**Task prompt**
Your reply should restate the lines from the top of the entries through the line containing "by Widener and Li.**" word for word, with no pictures.

**Supplied material**
····················

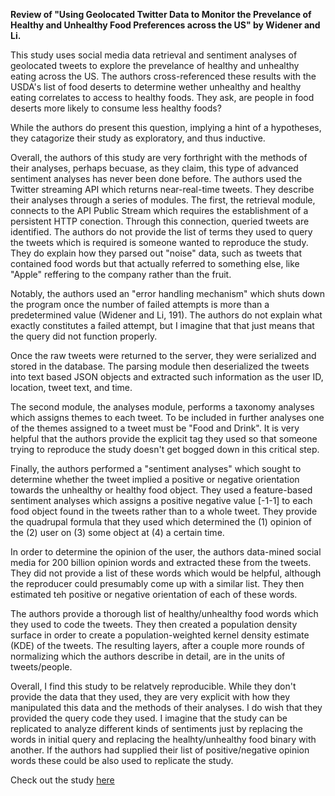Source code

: **Review of "Using Geolocated Twitter Data to Monitor the Prevelance of Healthy and Unhealthy Food Preferences across the US"
by Widener and Li.**

This study uses social media data retrieval and sentiment analyses of geolocated tweets to explore the prevelance of healthy
and unhealthy eating across the US. The authors cross-referenced these results with the USDA's list of food deserts to determine
wether unhealthy and healthy eating correlates to access to healthy foods. They ask, are people in food deserts more likely to 
consume less healthy foods?

While the authors do present this question, implying a hint of a hypotheses, they catagorize their study as exploratory, and
thus inductive. 

Overall, the authors of this study are very forthright with the methods of their analyses, perhaps becuase, as they claim,
this type of advanced sentiment analyses has never been done before. The authors used the Twitter streaming API which returns
near-real-time tweets. They describe their analyses through a series of modules. The first, the retrieval module, connects to the API
Public Stream which requires the establishment of a persistent HTTP conection. Through this connection, queried tweets are 
identified. The authors do not provide the list of terms they used to query the tweets which is required is someone wanted to 
reproduce the study. They do explain how they parsed out "noise" data, such as tweets that contained food words but that actually
referred to something else, like "Apple" reffering to the company rather than the fruit. 

Notably, the authors used an "error handling mechanism" which shuts down the program once the number of failed 
attempts is more than a predetermined value (Widener and Li, 191). The authors do not explain what exactly constitutes a failed
attempt, but I imagine that that just means that the query did not function properly.

Once the raw tweets were returned to the server, they were serialized and stored in the database. The parsing module 
then deserialized the tweets into text based JSON objects and extracted such information as the user ID, location, tweet text,
and time. 

The second module, the analyses module, performs a taxonomy analyses which assigns themes to each tweet. To be included in further
analyses one of the themes assigned to a tweet must be "Food and Drink". It is very helpful that the authors provide the explicit
tag they used so that someone trying to reproduce the study doesn't get bogged down in this critical step.

Finally, the authors performed a "sentiment analyses" which sought to determine whether the tweet implied a positive or negative
orientation towards the unhealthy or healthy food object. They used a feature-based sentiment analyses which assigns a positive 
negative value [-1-1] to each food object found in the tweets rather than to a whole tweet. They provide the quadrupal formula 
that they used which determined the (1) opinion of the (2) user on (3) some object at (4) a certain time. 

In order to determine the opinion of the user, the authors data-mined social media for 200 billion opinion words and extracted
these from the tweets. They did not provide a list of these words which would be helpful, although the reproducer could presumably
come up with a similar list. They then estimated teh positive or negative orientation of each of these words. 

The authors provide a thorough list of healthy/unhealthy food words which they used to code the tweets. They then created a 
population density surface in order to create a population-weighted kernel density estimate (KDE) of the tweets. The resulting
layers, after a couple more rounds of normalizing which the authors describe in detail, are in the units of tweets/people.

Overall, I find this study to be relatvely reproducible. While they don't provide the data that they used, they are very explicit
with how they manipulated this data and the methods of their analyses. I do wish that they provided the query code they used.
I imagine that the study can be replicated to analyze different kinds of sentiments just by replacing the words in initial query
and replacing the healhty/unhealthy food binary with another. If the authors had supplied their list of positive/negative
opinion words these could be also used to replicate the study. 

Check out the study [here](WidenerandLi.PDF) 
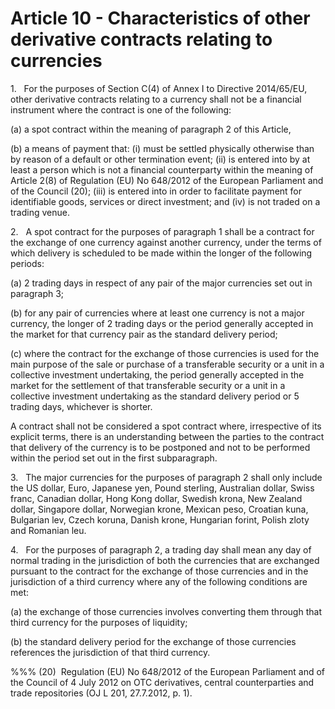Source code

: # Article 10 - Characteristics of other derivative contracts relating to currencies


1.   For the purposes of Section C(4) of Annex I to Directive 2014/65/EU, other derivative contracts relating to a currency shall not be a financial instrument where the contract is one of the following:

(a) a spot contract within the meaning of paragraph 2 of this Article,

(b) a means of payment that: (i) must be settled physically otherwise than by reason of a default or other termination event; (ii) is entered into by at least a person which is not a financial counterparty within the meaning of Article 2(8) of Regulation (EU) No 648/2012 of the European Parliament and of the Council (20); (iii) is entered into in order to facilitate payment for identifiable goods, services or direct investment; and (iv) is not traded on a trading venue.

2.   A spot contract for the purposes of paragraph 1 shall be a contract for the exchange of one currency against another currency, under the terms of which delivery is scheduled to be made within the longer of the following periods:

(a) 2 trading days in respect of any pair of the major currencies set out in paragraph 3;

(b) for any pair of currencies where at least one currency is not a major currency, the longer of 2 trading days or the period generally accepted in the market for that currency pair as the standard delivery period;

(c) where the contract for the exchange of those currencies is used for the main purpose of the sale or purchase of a transferable security or a unit in a collective investment undertaking, the period generally accepted in the market for the settlement of that transferable security or a unit in a collective investment undertaking as the standard delivery period or 5 trading days, whichever is shorter.

A contract shall not be considered a spot contract where, irrespective of its explicit terms, there is an understanding between the parties to the contract that delivery of the currency is to be postponed and not to be performed within the period set out in the first subparagraph.

3.   The major currencies for the purposes of paragraph 2 shall only include the US dollar, Euro, Japanese yen, Pound sterling, Australian dollar, Swiss franc, Canadian dollar, Hong Kong dollar, Swedish krona, New Zealand dollar, Singapore dollar, Norwegian krone, Mexican peso, Croatian kuna, Bulgarian lev, Czech koruna, Danish krone, Hungarian forint, Polish zloty and Romanian leu.

4.   For the purposes of paragraph 2, a trading day shall mean any day of normal trading in the jurisdiction of both the currencies that are exchanged pursuant to the contract for the exchange of those currencies and in the jurisdiction of a third currency where any of the following conditions are met:

(a) the exchange of those currencies involves converting them through that third currency for the purposes of liquidity;

(b) the standard delivery period for the exchange of those currencies references the jurisdiction of that third currency.

%%% (20)  Regulation (EU) No 648/2012 of the European Parliament and of the Council of 4 July 2012 on OTC derivatives, central counterparties and trade repositories (OJ L 201, 27.7.2012, p. 1).
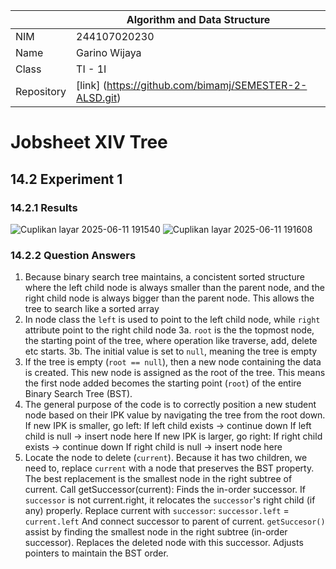 |  | Algorithm and Data Structure |
|--|--|
| NIM | 244107020230 |
| Name |Garino Wijaya|
| Class | TI - 1I |
| Repository | [link] (https://github.com/bimamj/SEMESTER-2-ALSD.git) |

# Jobsheet XIV Tree
## 14.2 Experiment 1
### 14.2.1 Results
![Cuplikan layar 2025-06-11 191540](https://github.com/user-attachments/assets/e09c67c8-207b-482e-a3c7-7fb97071811e)
![Cuplikan layar 2025-06-11 191608](https://github.com/user-attachments/assets/1646a5ae-f333-483d-9b5e-93d6b3980b2f)

### 14.2.2 Question Answers
1. Because binary search tree maintains, a concistent sorted structure where the left child node is always smaller than the parent node, and the right child node is always bigger than the parent node. This allows the tree to search like a sorted array
2. In node class the `left` is used to point to the left child node, while `right` attribute point to the right child node
3a. `root` is the the topmost node, the starting point of the tree, where operation like traverse, add, delete etc starts.
3b. The initial value is set to `null`, meaning the tree is empty
4. If the tree is empty (`root == null`), then a new node containing the data is created. This new node is assigned as the root of the tree. This means the first node added becomes the starting point (`root`) of the entire Binary Search Tree (BST).
5. The general purpose of the code is to correctly position a new student node based on their IPK value by navigating the tree from the root down. If new IPK is smaller, go left:
If left child exists → continue down
If left child is null → insert node here
If new IPK is larger, go right:
If right child exists → continue down
If right child is null → insert node here
6. Locate the node to delete (`current`).
Because it has two children, we need to, replace `current` with a node that preserves the BST property.
The best replacement is the smallest node in the right subtree of current.
Call getSuccessor(current):
Finds the in-order successor.
If `successor` is not current.right, it relocates the `successor`'s right child (if any) properly.
Replace current with `successor`:
`successor.left` = `current.left`
And connect successor to parent of current.
`getSuccesor()` assist by finding the smallest node in the right subtree (in-order successor).
Replaces the deleted node with this successor.
Adjusts pointers to maintain the BST order.
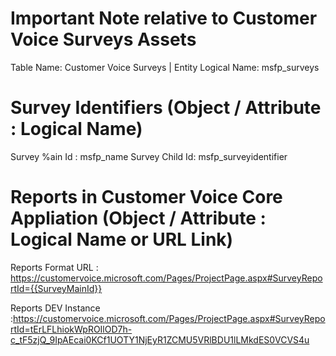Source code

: # Important Note relative to Customer Voice Surveys Assets

Table Name: Customer Voice Surveys | Entity Logical Name: msfp_surveys

# Survey Identifiers (Object / Attribute : Logical Name)

Survey %ain Id : msfp_name
Survey Child Id: msfp_surveyidentifier

# Reports in Customer Voice Core Appliation (Object / Attribute : Logical Name or URL Link)

Reports Format URL : https://customervoice.microsoft.com/Pages/ProjectPage.aspx#SurveyReportId={{SurveyMainId}}

Reports DEV Instance :https://customervoice.microsoft.com/Pages/ProjectPage.aspx#SurveyReportId=tErLFLhiokWpROIlOD7h-c_tF5zjQ_9IpAEcai0KCf1UOTY1NjEyR1ZCMU5VRlBDU1lLMkdES0VCVS4u
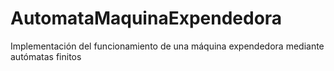 # AutomataMaquinaExpendedora
Implementación del funcionamiento de una máquina expendedora mediante autómatas finitos
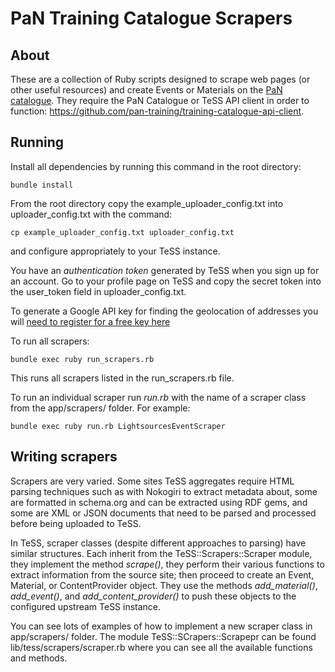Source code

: # PaN Training Catalogue Scrapers

## About

These are a collection of Ruby scripts designed to scrape web pages (or other useful resources) and create Events or Materials on the [PaN catalogue](https://pan-training.hzdr.de). They require the PaN Catalogue or TeSS API client
in order to function: https://github.com/pan-training/training-catalogue-api-client.

## Running


Install all dependencies by running this command in the root directory:

`bundle install`

From the root directory copy the example_uploader_config.txt into uploader_config.txt with the command:

`cp example_uploader_config.txt uploader_config.txt`

and configure appropriately to your TeSS instance.

You have an *authentication token* generated by TeSS when you sign up for an account. Go to your profile page on TeSS and copy the secret token into the user_token field in uploader_config.txt.

To generate a Google API key for finding the geolocation of addresses you will [need to register for a free key here](https://developers.google.com/maps/documentation/javascript/get-api-key)

To run all scrapers:

`bundle exec ruby run_scrapers.rb`

This runs all scrapers listed in the run_scrapers.rb file.

To run an individual scraper run *run.rb* with the name of a scraper class from the app/scrapers/ folder. For example:

`bundle exec ruby run.rb LightsourcesEventScraper`

## Writing scrapers

Scrapers are very varied. Some sites TeSS aggregates require HTML parsing techniques such as with Nokogiri to extract metadata about, some are formatted in schema.org and can be extracted using RDF gems, and some are XML or JSON documents that need to be parsed and processed before being uploaded to TeSS.

In TeSS, scraper classes (despite different approaches to parsing) have similar structures. Each inherit from the TeSS::Scrapers::Scraper module, they implement the method *scrape()*, they perform their various functions to extract information from the source site; then proceed to create an Event, Material, or ContentProvider object. They use the methods *add_material()*, *add_event()*, and *add_content_provider()* to push these objects to the configured upstream TeSS instance.

You can see lots of examples of how to implement a new scraper class in app/scrapers/ folder. The module TeSS::SCrapers::Scrapepr can be found lib/tess/scrapers/scraper.rb where you can see all the available functions and methods.




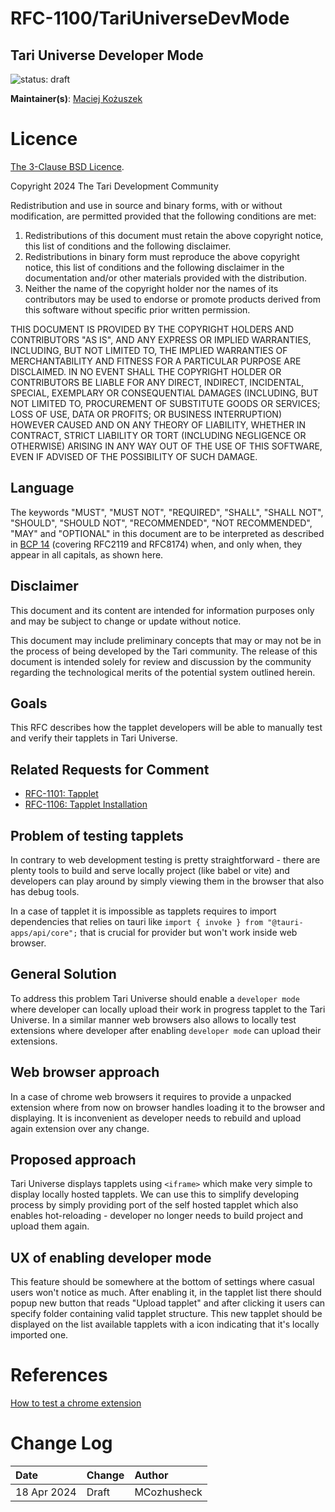 # RFC-1100/TariUniverseDevMode

## Tari Universe Developer Mode

![status: draft](theme/images/status-draft.svg)

**Maintainer(s)**: [Maciej Kożuszek](https://github.com/MCozhusheck)

# Licence

[ The 3-Clause BSD Licence](https://opensource.org/licenses/BSD-3-Clause).

Copyright 2024 The Tari Development Community

Redistribution and use in source and binary forms, with or without modification, are permitted provided that the
following conditions are met:

1. Redistributions of this document must retain the above copyright notice, this list of conditions and the following
   disclaimer.
2. Redistributions in binary form must reproduce the above copyright notice, this list of conditions and the following
   disclaimer in the documentation and/or other materials provided with the distribution.
3. Neither the name of the copyright holder nor the names of its contributors may be used to endorse or promote products
   derived from this software without specific prior written permission.

THIS DOCUMENT IS PROVIDED BY THE COPYRIGHT HOLDERS AND CONTRIBUTORS "AS IS", AND ANY EXPRESS OR IMPLIED WARRANTIES,
INCLUDING, BUT NOT LIMITED TO, THE IMPLIED WARRANTIES OF MERCHANTABILITY AND FITNESS FOR A PARTICULAR PURPOSE ARE
DISCLAIMED. IN NO EVENT SHALL THE COPYRIGHT HOLDER OR CONTRIBUTORS BE LIABLE FOR ANY DIRECT, INDIRECT, INCIDENTAL,
SPECIAL, EXEMPLARY OR CONSEQUENTIAL DAMAGES (INCLUDING, BUT NOT LIMITED TO, PROCUREMENT OF SUBSTITUTE GOODS OR
SERVICES; LOSS OF USE, DATA OR PROFITS; OR BUSINESS INTERRUPTION) HOWEVER CAUSED AND ON ANY THEORY OF LIABILITY,
WHETHER IN CONTRACT, STRICT LIABILITY OR TORT (INCLUDING NEGLIGENCE OR OTHERWISE) ARISING IN ANY WAY OUT OF THE USE OF
THIS SOFTWARE, EVEN IF ADVISED OF THE POSSIBILITY OF SUCH DAMAGE.

## Language

The keywords "MUST", "MUST NOT", "REQUIRED", "SHALL", "SHALL NOT", "SHOULD", "SHOULD NOT", "RECOMMENDED",
"NOT RECOMMENDED", "MAY" and "OPTIONAL" in this document are to be interpreted as described in
[BCP 14](https://tools.ietf.org/html/bcp14) (covering RFC2119 and RFC8174) when, and only when, they appear in all capitals, as
shown here.

## Disclaimer

This document and its content are intended for information purposes only and may be subject to change or update
without notice.

This document may include preliminary concepts that may or may not be in the process of being developed by the Tari
community. The release of this document is intended solely for review and discussion by the community regarding the
technological merits of the potential system outlined herein.

## Goals

This RFC describes how the tapplet developers will be able to manually test and verify their tapplets in Tari Universe.

## Related Requests for Comment

- [RFC-1101: Tapplet](https://github.com/tari-project/rfcs/pull/137)
- [RFC-1106: Tapplet Installation](https://github.com/karczuRF/tari-rfcs/blob/feat/rfc-tapplet_installation/src/RFC-1106_TappletInstallation.md)

## Problem of testing tapplets

In contrary to web development testing is pretty straightforward - there are plenty tools to build and serve locally project (like babel or vite) and developers can play around by simply viewing them in the browser that also has debug tools.

In a case of tapplet it is impossible as tapplets requires to import dependencies that relies on tauri like `import { invoke } from "@tauri-apps/api/core";` that is crucial for provider but won't work inside web browser.

## General Solution

To address this problem Tari Universe should enable a `developer mode` where developer can locally upload their work in progress tapplet to the Tari Universe. In a similar manner web browsers also allows to locally test extensions where developer after enabling `developer mode` can upload their extensions.

## Web browser approach

In a case of chrome web browsers it requires to provide a unpacked extension where from now on browser handles loading it to the browser and displaying. It is inconvenient as developer needs to rebuild and upload again extension over any change.

## Proposed approach

Tari Universe displays tapplets using `<iframe>` which make very simple to display locally hosted tapplets. We can use this to simplify developing process by simply providing port of the self hosted tapplet which also enables hot-reloading - developer no longer needs to build project and upload them again.

## UX of enabling developer mode

This feature should be somewhere at the bottom of settings where casual users won't notice as much.
After enabling it, in the tapplet list there should popup new button that reads "Upload tapplet" and after clicking it users can specify folder containing valid tapplet structure. This new tapplet should be displayed on the list available tapplets with a icon indicating that it's locally imported one.

# References

[How to test a chrome extension](https://medium.com/@aabroo.jalil/how-to-test-a-chrome-extension-locally-step-by-step-guide-852e4622d4c7)

# Change Log

| Date        | Change | Author      |
| :---------- | :----- | :---------- |
| 18 Apr 2024 | Draft  | MCozhusheck |
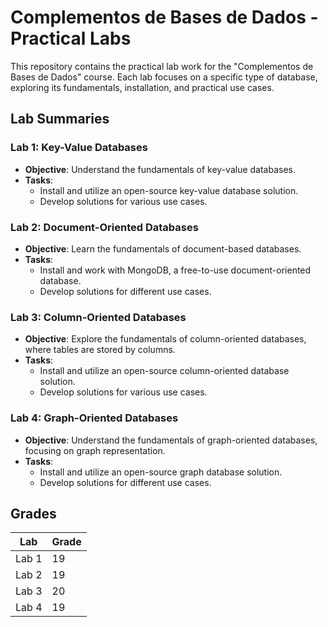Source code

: # Complementos de Bases de Dados - Practical Labs

This repository contains the practical lab work for the "Complementos de Bases de Dados" course. Each lab focuses on a specific type of database, exploring its fundamentals, installation, and practical use cases.

## Lab Summaries

### Lab 1: Key-Value Databases

- **Objective**: Understand the fundamentals of key-value databases.
- **Tasks**:
  - Install and utilize an open-source key-value database solution.
  - Develop solutions for various use cases.

### Lab 2: Document-Oriented Databases

- **Objective**: Learn the fundamentals of document-based databases.
- **Tasks**:
  - Install and work with MongoDB, a free-to-use document-oriented database.
  - Develop solutions for different use cases.

### Lab 3: Column-Oriented Databases

- **Objective**: Explore the fundamentals of column-oriented databases, where tables are stored by columns.
- **Tasks**:
  - Install and utilize an open-source column-oriented database solution.
  - Develop solutions for various use cases.

### Lab 4: Graph-Oriented Databases

- **Objective**: Understand the fundamentals of graph-oriented databases, focusing on graph representation.
- **Tasks**:
  - Install and utilize an open-source graph database solution.
  - Develop solutions for different use cases.

## Grades

| Lab   | Grade |
| ----- | ----- |
| Lab 1 | 19    |
| Lab 2 | 19    |
| Lab 3 | 20    |
| Lab 4 | 19    |

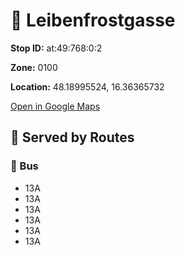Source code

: # 🚉 Leibenfrostgasse


**Stop ID:** at:49:768:0:2

**Zone:** 0100

**Location:** 48.18995524, 16.36365732

[Open in Google Maps](https://www.google.com/maps?q=48.18995524,16.36365732)

## 🚆 Served by Routes

### 🚌 Bus
- 13A
- 13A
- 13A
- 13A
- 13A
- 13A
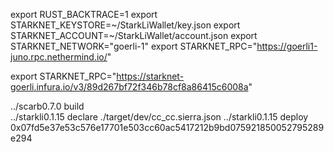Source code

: export RUST_BACKTRACE=1
export STARKNET_KEYSTORE=~/StarkLiWallet/key.json
export STARKNET_ACCOUNT=~/StarkLiWallet/account.json
export STARKNET_NETWORK="goerli-1"
export STARKNET_RPC="https://goerli1-juno.rpc.nethermind.io/"

export STARKNET_RPC="https://starknet-goerli.infura.io/v3/89d267bf72f346b78cf8a86415c6008a"




../scarb0.7.0  build  
../starkli0.1.15 declare ./target/dev/cc_cc.sierra.json
../starkli0.1.15 deploy 0x07fd5e37e53c576e17701e503cc60ac5417212b9bd075921850052795289e294


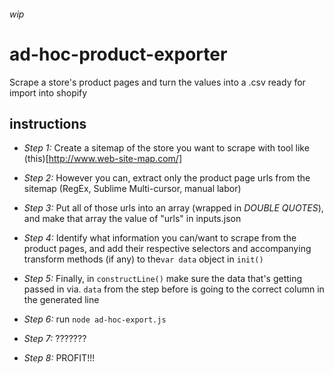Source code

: ###### wip

# ad-hoc-product-exporter
Scrape a store's product pages and turn the values into a .csv ready for import into shopify

## instructions
- *Step 1:* Create a sitemap of the store you want to scrape with tool like (this)[http://www.web-site-map.com/]

- *Step 2:* However you can, extract only the product page urls from the sitemap (RegEx, Sublime Multi-cursor, manual labor)

- *Step 3:* Put all of those urls into an array (wrapped in _DOUBLE QUOTES_), and make that array the value of "urls" in inputs.json

- *Step 4:* Identify what information you can/want to scrape from the product pages, and add their respective selectors and accompanying transform methods (if any) to the`var data` object in `init()`

- *Step 5:* Finally, in `constructLine()` make sure the data that's getting passed in via. `data` from the step before is going to the correct column in the generated line

- *Step 6:* run `node ad-hoc-export.js`

- *Step 7:* ???????

- *Step 8:* PROFIT!!!
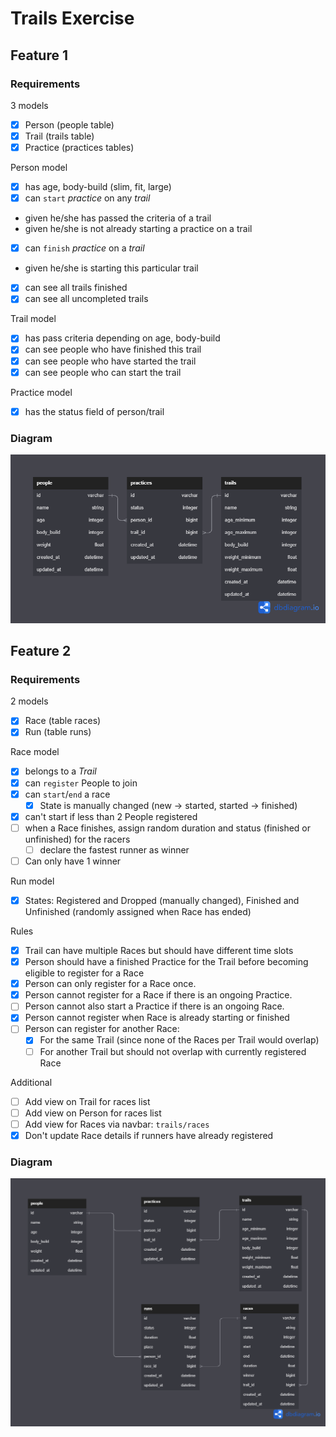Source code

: # Trails Exercise
## Feature 1
### Requirements
3 models
 - [x] Person (people table)
 - [x] Trail (trails table)
 - [x] Practice (practices tables)

Person model
 - [x] has age, body-build (slim, fit, large)
 - [x] can `start` *practice* on any *trail*
 - given he/she has passed the criteria of a trail
 - given he/she is not already starting a practice on a trail
 - [x] can `finish` *practice* on a *trail*
 - given he/she is starting this particular trail
 - [x] can see all trails finished
 - [x] can see all uncompleted trails

Trail model
 - [x] has pass criteria depending on age, body-build
 - [x] can see people who have finished this trail
 - [x] can see people who have started the trail
 - [x] can see people who can start the trail

Practice model
 - [x] has the status field of person/trail

### Diagram
![Diagram](src/trails_diagram.png)

## Feature 2

### Requirements
2 models
- [x] Race (table races)
- [x] Run (table runs)

Race model
- [x] belongs to a *Trail*
- [x] can `register` People to join
- [x] can `start`/`end` a race
  - [x] State is manually changed (new → started, started → finished)
- [x] can't start if less than 2 People registered
- [ ] when a Race finishes, assign random duration and status (finished or unfinished) for the racers
  - [ ] declare the fastest runner as winner
- [ ] Can only have 1 winner

Run model
- [x] States: Registered and Dropped (manually changed), Finished and Unfinished (randomly assigned when Race has ended)

Rules
- [x] Trail can have multiple Races but should have different time slots
- [x] Person should have a finished Practice for the Trail before becoming eligible to register for a Race
- [x] Person can only register for a Race once.
- [x] Person cannot register for a Race if there is an ongoing Practice.
- [ ] Person cannot also start a Practice if there is an ongoing Race.
- [x] Person cannot register when Race is already starting or finished
- [ ] Person can register for another Race:
  - [x] For the same Trail (since none of the Races per Trail would overlap)
  - [ ] For another Trail but should not overlap with currently registered Race

Additional
- [ ] Add view on Trail for races list
- [ ] Add view on Person for races list
- [ ] Add view for Races via navbar: `trails/races`
- [x] Don't update Race details if runners have already registered

### Diagram
![Diagram 2](src/trails_diagram_2.png)

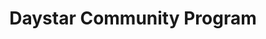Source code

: ---
title: "Daystar Community Program"
url: /cairo/daystar-community-program/
shop: Gebrauchtwaren
---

····················

**Result for this exercise**
Source code

: **Review of "Using Geolocated Twitter Data to Monitor the Prevelance of Healthy and Unhealthy Food Preferences across the US"
by Widener and Li.**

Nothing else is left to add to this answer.